Um grupo, por exemplo, relatou progressos rumo a uma bateria baseada em fusão a frio. Outra apresentação sugeriu que a fusão a frio pode ocorrer naturalmente em certas bactérias.
"Mais e mais pessoas estão se interessando pela fusão a frio. Ainda há alguma resistência a este campo. Mas nós temos simplesmente que continuar fazendo o que temos feito até agora, explorando a fusão a frio passo a passo, e isto irá torná-la uma fonte de energia alternativa bem-sucedida. Com tempo e paciência, eu estou muito otimista que podemos fazer isso," diz Marwan.
Fusão nuclear a frio
O termo "fusão nuclear a frio" surgiu em 1989, quando Martin Fleishmann e Stanley Pons reivindicaram a realização da fusão nuclear em temperatura ambiente, usando um dispositivo pequeno e barato, que cabia em cima de uma mesa.

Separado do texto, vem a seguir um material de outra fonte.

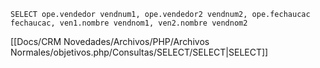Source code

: `SELECT ope.vendedor vendnum1, ope.vendedor2 vendnum2, ope.fechaucac fechaucac, ven1.nombre vendnom1, ven2.nombre vendnom2`

[[Docs/CRM Novedades/Archivos/PHP/Archivos Normales/objetivos.php/Consultas/SELECT/SELECT|SELECT]]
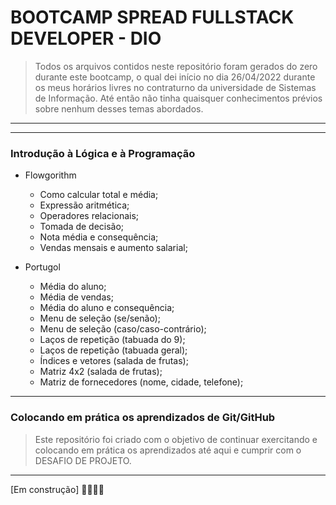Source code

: # BOOTCAMP SPREAD FULLSTACK DEVELOPER - DIO

> Todos os arquivos contidos neste repositório foram gerados do zero durante este bootcamp, o qual dei início no dia 26/04/2022 durante os meus horários livres no contraturno da universidade de Sistemas de Informação. Até então não tinha quaisquer conhecimentos prévios sobre nenhum desses temas abordados.

---

------

### Introdução à Lógica e à Programação

- Flowgorithm

  - Como calcular total e média;
  - Expressão aritmética;
  - Operadores relacionais;
  - Tomada de decisão;
  - Nota média e consequência;
  - Vendas mensais e aumento salarial;

  

- Portugol

  - Média do aluno;
  - Média de vendas;
  - Média do aluno e consequência;
  - Menu de seleção (se/senão);
  - Menu de seleção (caso/caso-contrário);
  - Laços de repetição (tabuada do 9);
  - Laços de repetição (tabuada geral);
  - Índices e vetores (salada de frutas);
  - Matriz 4x2 (salada de frutas);
  - Matriz de fornecedores (nome, cidade, telefone);

___

### Colocando em prática os aprendizados de Git/GitHub

> Este repositório foi criado com o objetivo de continuar exercitando e colocando em prática os aprendizados até aqui e cumprir com o DESAFIO DE PROJETO.

___

[Em construção] :construction::construction_worker_man::hammer: 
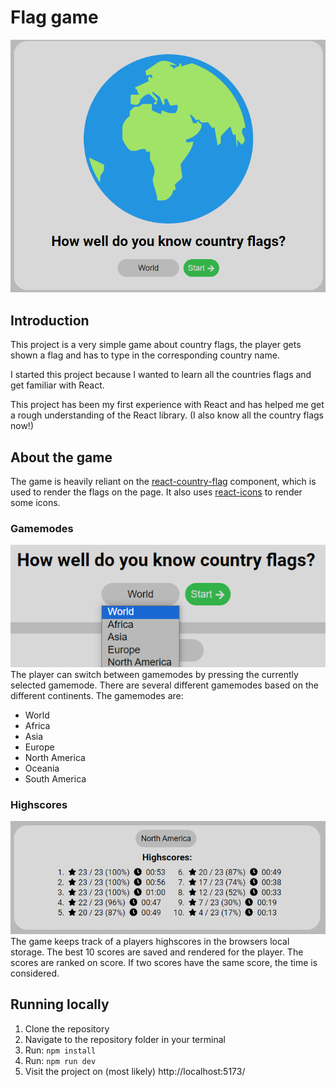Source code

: # Flag game
![Game start screen](./images/start.PNG)
## Introduction
This project is a very simple game about country flags, the player gets shown a flag and has to type in the corresponding country name.

I started this project because I wanted to learn all the countries flags and get familiar with React.

This project has been my first experience with React and has helped me get a rough understanding of the React library. (I also know all the country flags now!)

## About the game
The game is heavily reliant on the [react-country-flag](https://www.npmjs.com/package/react-country-flag) component, which is used to render the flags on the page. It also uses [react-icons](https://www.npmjs.com/package/react-icons) to render some icons.

### Gamemodes
![Gamemodes screen](/images/gamemodes.PNG)
The player can switch between gamemodes by pressing the currently selected gamemode.
There are several different gamemodes based on the different continents. The gamemodes are:
- World
- Africa
- Asia
- Europe
- North America
- Oceania
- South America

### Highscores
![Highscores screen](/images/highscores.PNG)
The game keeps track of a players highscores in the browsers local storage. The best 10 scores are saved and rendered for the player. The scores are ranked on score. If two scores have the same score, the time is considered.

## Running locally
1. Clone the repository
2. Navigate to the repository folder in your terminal
3. Run: `npm install`
4. Run: `npm run dev`
5. Visit the project on (most likely) http://localhost:5173/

O anúncio causou sensação, porque a fusão nuclear tem potencial para dar ao mundo uma fonte praticamente inesgotável de energia. A fusão nuclear é a reação que alimenta as estrelas, quando átomos se juntam, liberando quantidades enormes de energia.
Mas, nas estrelas, a fusão nuclear ocorre sob temperaturas e pressões gigantescas. Por isto o anúncio também gerou uma grande onda de ceticismo no próprio mundo científico, porque a ciência convencional afirma que a fusão nuclear equivaleria a "domar uma estrela" - e construir uma estrela artificial exigiria algum tipo de reator operando a dezenas de milhões de graus Celsius - como o reator experimental ITER ou o Hiper.
Embora domar uma estrela possa parecer difícil, as promessas da fusão nuclear são suficientes para justificar a empreitada: o combustível para a fusão nuclear é a água do mar normal, e as estimativas indicam que 1 litro de água do mar contém uma energia equivalente a 16 litros de gasolina. E retirar essa energia não gera lixo radioativo, como a fissão nuclear que alimenta os reatores nucleares atuais.
Por isto, a possibilidade de fazer a fusão nuclear a frio parecia algo bom demais para ser verdade.
Reações nucleares de baixa energia
Como outros cientistas não conseguiram reproduzir os resultados relatados por Pons e Fleishmann, a pesquisa sobre a fusão a frio caiu em descrédito. Humilhados pela elite científica e com a reputação totalmente arruinada, Pons e Fleishmann fecharam seus laboratórios, mudaram-se de país e caíram no ostracismo.
O punhado de cientistas que decidiu dar continuidade à investigação passou a rejeitar o termo "fusão a frio". Em vez disso, eles começaram a usar o termo "reações nucleares de baixa energia" (LENR - Low Energy Nuclear Reactions).
Mas, neste simpósio, os artigos científicos apresentados voltaram a se referir abertamente à "fusão a frio", e alguns a chamam de "Efeito Fleishmann-Pons", em homenagem aos pioneiros da área.
"O campo agora está experimentando um renascimento no interesse e nos esforços de pesquisa, com evidências que sugerem que a fusão a frio pode ser uma realidade," continua Marwan. Ele observou, por exemplo, que o número de apresentações sobre o tema nas reuniões da ACS quadruplicou desde 2007.
Aparelho para medir a fusão a frio
Entre as mais de 50 apresentações, algumas merecem destaque.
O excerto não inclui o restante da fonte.